Task to complete: Produce a character-for-character copy of the data below.

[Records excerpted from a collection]
- - -
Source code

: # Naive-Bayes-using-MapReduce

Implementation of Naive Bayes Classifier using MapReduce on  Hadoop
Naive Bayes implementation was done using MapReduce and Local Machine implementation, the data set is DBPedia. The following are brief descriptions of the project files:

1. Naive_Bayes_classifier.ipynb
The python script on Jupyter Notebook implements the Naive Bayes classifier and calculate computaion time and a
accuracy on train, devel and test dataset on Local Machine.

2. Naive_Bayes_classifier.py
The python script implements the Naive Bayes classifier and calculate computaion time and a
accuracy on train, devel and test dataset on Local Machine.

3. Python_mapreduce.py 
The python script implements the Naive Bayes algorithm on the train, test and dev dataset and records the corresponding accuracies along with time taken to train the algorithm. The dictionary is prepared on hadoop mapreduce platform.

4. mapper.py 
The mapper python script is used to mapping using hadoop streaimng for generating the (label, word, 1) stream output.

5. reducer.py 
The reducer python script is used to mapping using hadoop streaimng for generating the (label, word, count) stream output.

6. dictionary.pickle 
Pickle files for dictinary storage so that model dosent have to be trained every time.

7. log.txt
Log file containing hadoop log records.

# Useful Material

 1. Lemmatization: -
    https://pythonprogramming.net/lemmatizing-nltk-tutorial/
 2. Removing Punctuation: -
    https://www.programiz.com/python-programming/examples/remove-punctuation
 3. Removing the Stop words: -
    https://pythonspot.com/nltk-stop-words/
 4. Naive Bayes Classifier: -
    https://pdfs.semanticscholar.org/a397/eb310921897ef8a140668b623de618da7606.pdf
- - -
Your solution:
Source code

: # Naive-Bayes-using-MapReduce

Implementation of Naive Bayes Classifier using MapReduce on  Hadoop
Naive Bayes implementation was done using MapReduce and Local Machine implementation, the data set is DBPedia. The following are brief descriptions of the project files:

1. Naive_Bayes_classifier.ipynb
The python script on Jupyter Notebook implements the Naive Bayes classifier and calculate computaion time and a
accuracy on train, devel and test dataset on Local Machine.

2. Naive_Bayes_classifier.py
The python script implements the Naive Bayes classifier and calculate computaion time and a
accuracy on train, devel and test dataset on Local Machine.

3. Python_mapreduce.py 
The python script implements the Naive Bayes algorithm on the train, test and dev dataset and records the corresponding accuracies along with time taken to train the algorithm. The dictionary is prepared on hadoop mapreduce platform.

4. mapper.py 
The mapper python script is used to mapping using hadoop streaimng for generating the (label, word, 1) stream output.

5. reducer.py 
The reducer python script is used to mapping using hadoop streaimng for generating the (label, word, count) stream output.

6. dictionary.pickle 
Pickle files for dictinary storage so that model dosent have to be trained every time.

7. log.txt
Log file containing hadoop log records.

# Useful Material

 1. Lemmatization: -
    https://pythonprogramming.net/lemmatizing-nltk-tutorial/
 2. Removing Punctuation: -
    https://www.programiz.com/python-programming/examples/remove-punctuation
 3. Removing the Stop words: -
    https://pythonspot.com/nltk-stop-words/
 4. Naive Bayes Classifier: -
    https://pdfs.semanticscholar.org/a397/eb310921897ef8a140668b623de618da7606.pdf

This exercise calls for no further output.